Even though Lane also confronts her audience with the limited opportunities of women, men are absent in the world described in Mizora, which proves to be beneficial for women, as they are no longer restrained or discriminated against by men and are allowed to enter higher education. Illegitimacy was a great concern for American women in the

nineteenth century, for it would degrade a lady into a fallen woman, because she had given in to seduction. In “Women Fantasies and Feminist Utopias” (1977), Carol Pearson states: “In feminist utopias, children are never illegitimate, because they all have mothers” (1). Lane created a world where women no longer encounter seduction and shame, for men are no longer part of society: “I noticed with greater surprise than anything had excited in me, the absence of men… There was not a lock or bolt on any door” (28).

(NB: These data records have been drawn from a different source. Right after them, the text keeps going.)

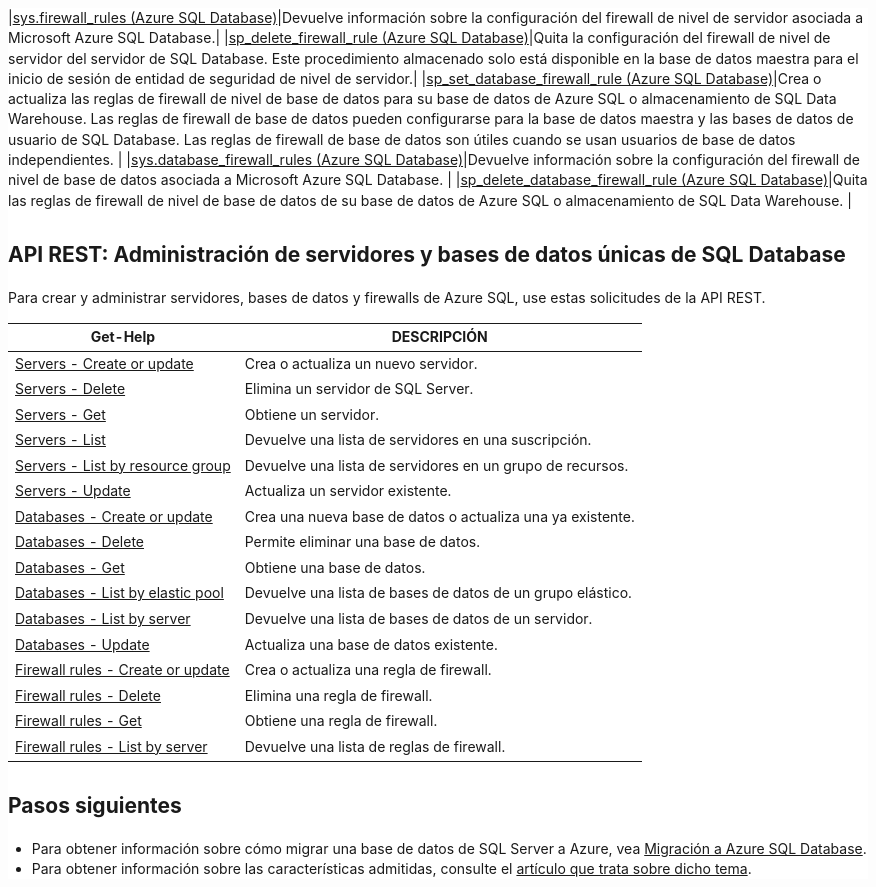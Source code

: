 |[sys.firewall_rules (Azure SQL Database)](/sql/relational-databases/system-catalog-views/sys-firewall-rules-azure-sql-database)|Devuelve información sobre la configuración del firewall de nivel de servidor asociada a Microsoft Azure SQL Database.|
|[sp_delete_firewall_rule (Azure SQL Database)](/sql/relational-databases/system-stored-procedures/sp-delete-firewall-rule-azure-sql-database)|Quita la configuración del firewall de nivel de servidor del servidor de SQL Database. Este procedimiento almacenado solo está disponible en la base de datos maestra para el inicio de sesión de entidad de seguridad de nivel de servidor.|
|[sp_set_database_firewall_rule (Azure SQL Database)](/sql/relational-databases/system-stored-procedures/sp-set-database-firewall-rule-azure-sql-database)|Crea o actualiza las reglas de firewall de nivel de base de datos para su base de datos de Azure SQL o almacenamiento de SQL Data Warehouse. Las reglas de firewall de base de datos pueden configurarse para la base de datos maestra y las bases de datos de usuario de SQL Database. Las reglas de firewall de base de datos son útiles cuando se usan usuarios de base de datos independientes. |
|[sys.database_firewall_rules (Azure SQL Database)](/sql/relational-databases/system-catalog-views/sys-database-firewall-rules-azure-sql-database)|Devuelve información sobre la configuración del firewall de nivel de base de datos asociada a Microsoft Azure SQL Database. |
|[sp_delete_database_firewall_rule (Azure SQL Database)](/sql/relational-databases/system-stored-procedures/sp-delete-database-firewall-rule-azure-sql-database)|Quita las reglas de firewall de nivel de base de datos de su base de datos de Azure SQL o almacenamiento de SQL Data Warehouse. |

## <a name="rest-api-manage-sql-database-servers-and-single-databases"></a>API REST: Administración de servidores y bases de datos únicas de SQL Database

Para crear y administrar servidores, bases de datos y firewalls de Azure SQL, use estas solicitudes de la API REST.

| Get-Help | DESCRIPCIÓN |
| --- | --- |
|[Servers - Create or update](https://docs.microsoft.com/rest/api/sql/servers/createorupdate)|Crea o actualiza un nuevo servidor.|
|[Servers - Delete](https://docs.microsoft.com/rest/api/sql/servers/delete)|Elimina un servidor de SQL Server.|
|[Servers - Get](https://docs.microsoft.com/rest/api/sql/servers/get)|Obtiene un servidor.|
|[Servers - List](https://docs.microsoft.com/rest/api/sql/servers/list)|Devuelve una lista de servidores en una suscripción.|
|[Servers - List by resource group](https://docs.microsoft.com/rest/api/sql/servers/listbyresourcegroup)|Devuelve una lista de servidores en un grupo de recursos.|
|[Servers - Update](https://docs.microsoft.com/rest/api/sql/servers/update)|Actualiza un servidor existente.|
|[Databases - Create or update](https://docs.microsoft.com/rest/api/sql/databases/createorupdate)|Crea una nueva base de datos o actualiza una ya existente.|
|[Databases - Delete](https://docs.microsoft.com/rest/api/sql/databases/delete)|Permite eliminar una base de datos.|
|[Databases - Get](https://docs.microsoft.com/rest/api/sql/databases/get)|Obtiene una base de datos.|
|[Databases - List by elastic pool](https://docs.microsoft.com/rest/api/sql/databases/listbyelasticpool)|Devuelve una lista de bases de datos de un grupo elástico.|
|[Databases - List by server](https://docs.microsoft.com/rest/api/sql/databases/listbyserver)|Devuelve una lista de bases de datos de un servidor.|
|[Databases - Update](https://docs.microsoft.com/rest/api/sql/databases/update)|Actualiza una base de datos existente.|
|[Firewall rules - Create or update](https://docs.microsoft.com/rest/api/sql/firewallrules/createorupdate)|Crea o actualiza una regla de firewall.|
|[Firewall rules - Delete](https://docs.microsoft.com/rest/api/sql/firewallrules/delete)|Elimina una regla de firewall.|
|[Firewall rules - Get](https://docs.microsoft.com/rest/api/sql/firewallrules/get)|Obtiene una regla de firewall.|
|[Firewall rules - List by server](https://docs.microsoft.com/rest/api/sql/firewallrules/listbyserver)|Devuelve una lista de reglas de firewall.|

## <a name="next-steps"></a>Pasos siguientes

- Para obtener información sobre cómo migrar una base de datos de SQL Server a Azure, vea [Migración a Azure SQL Database](sql-database-single-database-migrate.md).
- Para obtener información sobre las características admitidas, consulte el [artículo que trata sobre dicho tema](sql-database-features.md).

As in the utopian world in

Man’s Rights, citizens in Mizora use futuristic technology in order to relieve themselves from the burdens of housework, which shows that both Cridge and Lane considered daily domestic tasks to be stressful, time-wasting activities for nineteenth-century women. They wanted women to symbolically “leave the kitchen” in order to regain strength; time for enjoyment; and time for education: “All institutions for instruction were public, as were, also, the books and accessories. […] The state was the beneficent mother who furnished everything, and required of her children only their time and application” (Kessler, 119). The fact that both novels received no reception in Dutch literary journals when they were first published indicates what the Dutch literary critics deemed acceptable borders in nineteenth-century American women’s writings.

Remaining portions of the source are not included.